The Fort Mims massacre took place on August 30, 1813, during the Creek War, when a force of Creek Indians belonging to the Red Sticks faction, under the command of head warriors Peter McQueen and William Weatherford (also known as Lamochattee or Red Eagle), stormed the fort and defeated the militia garrison. Afterward, a massacre ensued and almost all of the remaining Creek métis, white settlers, and militia at Fort Mims were killed.  The fort was a stockade with a blockhouse surrounding the house and outbuildings of the settler Samuel Mims, located about 35 miles directly north of present-day Mobile, Alabama.

Background

The Creek Nation split into factions, coinciding with the War of 1812. One group of Creek nativists, the Red Sticks, argued against any more accommodation of the white settlers while the other Creeks favored adopting the white lifestyle. The Red Stick faction from the Upper Towns opposed both land cessions to settlers and the Lower Towns' assimilation into European-American culture. The Natives were soon called "Red Sticks" because they had raised the "red stick of war," a favored weapon and symbolic Creek war declaration. Civil war among the Creeks erupted in the summer of 1813 and the Red Sticks attacked accommodationist headmen and, in the Upper Towns, began a systematic slaughter of domestic animals, most of which belonged to men who had gained power by adopting aspects of European culture. Not understanding internal issues among the Creek, frontier whites were alarmed about rising tensions and began 'forting up' and moving into various posts and blockhouses such as Fort Mims while reinforcements were sent to the frontier.

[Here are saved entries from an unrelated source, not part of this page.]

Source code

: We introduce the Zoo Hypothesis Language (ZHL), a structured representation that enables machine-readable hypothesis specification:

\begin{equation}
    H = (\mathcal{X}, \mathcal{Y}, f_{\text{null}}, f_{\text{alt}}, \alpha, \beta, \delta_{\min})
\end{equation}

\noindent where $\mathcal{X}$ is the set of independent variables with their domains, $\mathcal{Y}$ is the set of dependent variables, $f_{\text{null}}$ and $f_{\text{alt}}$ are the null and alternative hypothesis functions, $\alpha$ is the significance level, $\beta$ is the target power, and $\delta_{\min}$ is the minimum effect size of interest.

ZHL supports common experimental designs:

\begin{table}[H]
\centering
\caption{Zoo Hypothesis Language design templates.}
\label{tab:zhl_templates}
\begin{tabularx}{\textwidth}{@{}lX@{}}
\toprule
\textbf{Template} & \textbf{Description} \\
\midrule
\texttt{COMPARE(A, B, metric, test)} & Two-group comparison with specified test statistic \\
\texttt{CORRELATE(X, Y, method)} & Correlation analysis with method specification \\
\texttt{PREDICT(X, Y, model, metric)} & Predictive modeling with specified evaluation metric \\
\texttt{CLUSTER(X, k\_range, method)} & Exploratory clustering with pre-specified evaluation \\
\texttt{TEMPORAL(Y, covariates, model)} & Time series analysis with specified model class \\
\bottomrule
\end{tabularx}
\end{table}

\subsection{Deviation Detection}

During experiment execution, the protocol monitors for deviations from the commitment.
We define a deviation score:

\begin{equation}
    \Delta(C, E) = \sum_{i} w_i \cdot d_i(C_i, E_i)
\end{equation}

American spies learned that Peter McQueen's party of Red Sticks were in Pensacola, Florida to acquire food assistance, supplies, and arms from the Spanish. The Creek received from the newly arrived Spanish governor, Mateo González Manrique, 45 barrels of corn and flour, blankets, ribbons, scissors, razors, a few steers, and 1000 pounds of gunpowder and an equivalent supply of lead musket balls and bird shot. When reports of the Creek pack train reached Colonel Caller, he and Major Daniel Beasley of the Mississippi Volunteers led a mounted force of 6 companies, 150 white militia riflemen, and 30 Tensaw métis (people of mixed American Indian and Euro-American ancestry) under Captain Dixon Bailey to intercept those warriors. James Caller (Call/Cole) ambushed the Red Sticks in the Battle of Burnt Corn in July 1813 as the Creek were having their mid-day meal. While the United States forces were looting the pack trains, the warriors returned and successfully drove off the Americans. The United States was now at war with the Creek Nation.

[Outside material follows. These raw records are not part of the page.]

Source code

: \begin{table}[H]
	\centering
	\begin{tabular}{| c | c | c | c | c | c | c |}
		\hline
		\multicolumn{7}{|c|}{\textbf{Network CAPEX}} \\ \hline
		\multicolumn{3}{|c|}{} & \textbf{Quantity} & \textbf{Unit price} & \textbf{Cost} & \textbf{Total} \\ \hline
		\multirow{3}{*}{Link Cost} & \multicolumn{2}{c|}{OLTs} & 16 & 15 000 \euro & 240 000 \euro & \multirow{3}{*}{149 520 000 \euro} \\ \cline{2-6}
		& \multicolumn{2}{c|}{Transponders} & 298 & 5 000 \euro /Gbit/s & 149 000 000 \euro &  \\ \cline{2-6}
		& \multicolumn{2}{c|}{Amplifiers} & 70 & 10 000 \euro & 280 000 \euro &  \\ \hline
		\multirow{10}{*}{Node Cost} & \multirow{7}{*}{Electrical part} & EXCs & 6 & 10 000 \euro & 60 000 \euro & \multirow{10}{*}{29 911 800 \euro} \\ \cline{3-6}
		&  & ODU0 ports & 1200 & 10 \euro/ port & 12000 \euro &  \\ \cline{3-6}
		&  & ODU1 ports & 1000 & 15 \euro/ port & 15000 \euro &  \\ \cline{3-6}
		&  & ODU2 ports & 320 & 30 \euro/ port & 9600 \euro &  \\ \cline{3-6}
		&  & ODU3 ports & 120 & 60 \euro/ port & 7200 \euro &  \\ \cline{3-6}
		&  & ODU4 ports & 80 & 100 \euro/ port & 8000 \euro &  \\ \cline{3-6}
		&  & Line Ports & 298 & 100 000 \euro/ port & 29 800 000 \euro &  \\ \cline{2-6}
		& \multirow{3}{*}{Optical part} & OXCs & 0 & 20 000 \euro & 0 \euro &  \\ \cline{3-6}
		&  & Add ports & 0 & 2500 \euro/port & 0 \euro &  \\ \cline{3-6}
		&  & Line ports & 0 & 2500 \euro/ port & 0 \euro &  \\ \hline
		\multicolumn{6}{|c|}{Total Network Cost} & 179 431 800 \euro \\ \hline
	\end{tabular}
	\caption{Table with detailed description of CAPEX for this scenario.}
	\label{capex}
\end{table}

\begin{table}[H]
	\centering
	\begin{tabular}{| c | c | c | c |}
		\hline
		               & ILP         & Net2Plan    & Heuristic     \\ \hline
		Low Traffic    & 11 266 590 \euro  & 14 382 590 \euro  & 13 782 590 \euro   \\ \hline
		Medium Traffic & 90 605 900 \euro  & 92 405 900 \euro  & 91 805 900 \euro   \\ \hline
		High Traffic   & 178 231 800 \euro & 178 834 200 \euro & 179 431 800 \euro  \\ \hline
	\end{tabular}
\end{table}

In August 1813, Peter McQueen and Red Eagle (Weatherford) were the Red Stick chiefs who led the attack on Fort Mims. Nearly 1,000 warriors from thirteen Creek towns of the Alabamas, the Tallapoosas, and lower Abekas gathered at the mouth of Flat Creek on the lower Alabama River.

The mixed blood whites who were called Creeks of Tensaw, who had relocated from Upper Creek Towns with the approval of the Creek National Council, joined European-American settlers in taking refuge within the stockade of Fort Mims. There were about 517 people, including some 265 armed militiamen in the fort. Fort Mims was located about 35 to 45 miles (50–70 km) directly north of Mobile on the eastern side of the Alabama River.

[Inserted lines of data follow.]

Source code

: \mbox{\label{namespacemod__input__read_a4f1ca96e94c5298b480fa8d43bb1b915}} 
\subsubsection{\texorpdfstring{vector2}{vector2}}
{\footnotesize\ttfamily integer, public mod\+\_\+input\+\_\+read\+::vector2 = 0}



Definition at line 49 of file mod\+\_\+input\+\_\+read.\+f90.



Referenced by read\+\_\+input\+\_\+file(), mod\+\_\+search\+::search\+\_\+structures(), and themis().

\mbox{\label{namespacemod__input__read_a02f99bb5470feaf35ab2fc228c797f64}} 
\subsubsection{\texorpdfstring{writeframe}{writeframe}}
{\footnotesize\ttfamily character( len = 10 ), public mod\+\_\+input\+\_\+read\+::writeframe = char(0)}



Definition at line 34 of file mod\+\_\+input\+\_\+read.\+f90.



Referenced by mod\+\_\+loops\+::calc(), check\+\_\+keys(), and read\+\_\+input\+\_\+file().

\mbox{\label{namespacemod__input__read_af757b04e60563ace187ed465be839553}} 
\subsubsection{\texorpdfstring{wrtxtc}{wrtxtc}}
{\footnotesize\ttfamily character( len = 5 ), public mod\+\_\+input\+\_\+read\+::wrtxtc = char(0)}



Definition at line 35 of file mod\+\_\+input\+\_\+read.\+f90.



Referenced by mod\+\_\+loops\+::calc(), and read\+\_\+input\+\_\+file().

On August 21, 1813, a Choctaw warrior arrived at Fort Easley with news that over four hundred Red Stick warriors planned to attack Fort Easley, then Fort Madison. This news was relayed to General Ferdinand Claiborne at St. Stephens, who in turn sent reinforcements to Fort Easley. Claiborne reportedly felt Major Daniel Beasley, the commander of Fort Mims, was capable of handling an attack and that Fort Easley was in more immediate danger.

Attack

On August 29, 1813, two black slaves tending cattle outside the stockade reported that "painted warriors" were in the vicinity, but mounted scouts from the fort found no signs of the war party.  Major Beasley had the second slave flogged for "raising a false alarm". Beasley received a second warning the morning of the assault by a mounted scout, but dismissed it and took no precautions, as he was reportedly drunk.

Beasley had claimed that he could "maintain the post against any number of Indians", but historians believe the stockade was poorly defended.  At the time of the attack, the east gate was partially blocked open by drifting sand. Beasley also posted no pickets or sentries, dismissing the reports the Creeks were near.

The Red Sticks attacked during the mid-day meal, attempting to take the fort in a coup de main by charging the open gate en masse. At the same time, they took control of the gun loopholes and the outer enclosure. Under Captain Bailey, the militia and settlers held the inner enclosure, fighting on for a time; after about two hours there was a pause of about an hour. The Indians, their initial impetus blunted inside the fort and casualties rising, held an impromptu council to debate whether to continue the fight or withdraw. By 3 o'clock, it was decided that the Tensaw Native Americans led by Dixon Bailey would have to be killed to avenge their treachery at Burnt Corn.

The Creeks launched a second attack at 3 pm. The remaining defenders fell back into a building called the 'bastion'. The Red Sticks set fire to the 'bastion' in the center, which then spread out to the rest of the stockade. The warriors forced their way into the inner enclosure and, despite attempts by Weatherford, killed most of the militia defenders, the mixed-blood Creek, and white settlers.  After a struggle of hours, the defense collapsed entirely and perhaps 500 militiamen, settlers, slaves and Creeks loyal to the Americans died or were captured, with the Red Sticks taking some 250 scalps. By 5 pm, the battle was over and the stockade and buildings sacked and in flames. While they spared the lives of almost all of the slaves, they took over 100 of them captive. At least three women and ten children are known to have been made captive. Some 36 people, nearly all men, escaped, including Bailey, who was mortally wounded, and two women and one girl. When a relief column arrived from Fort Stoddard a few weeks later, it found 247 corpses of the defenders and 100 of the Creek attackers.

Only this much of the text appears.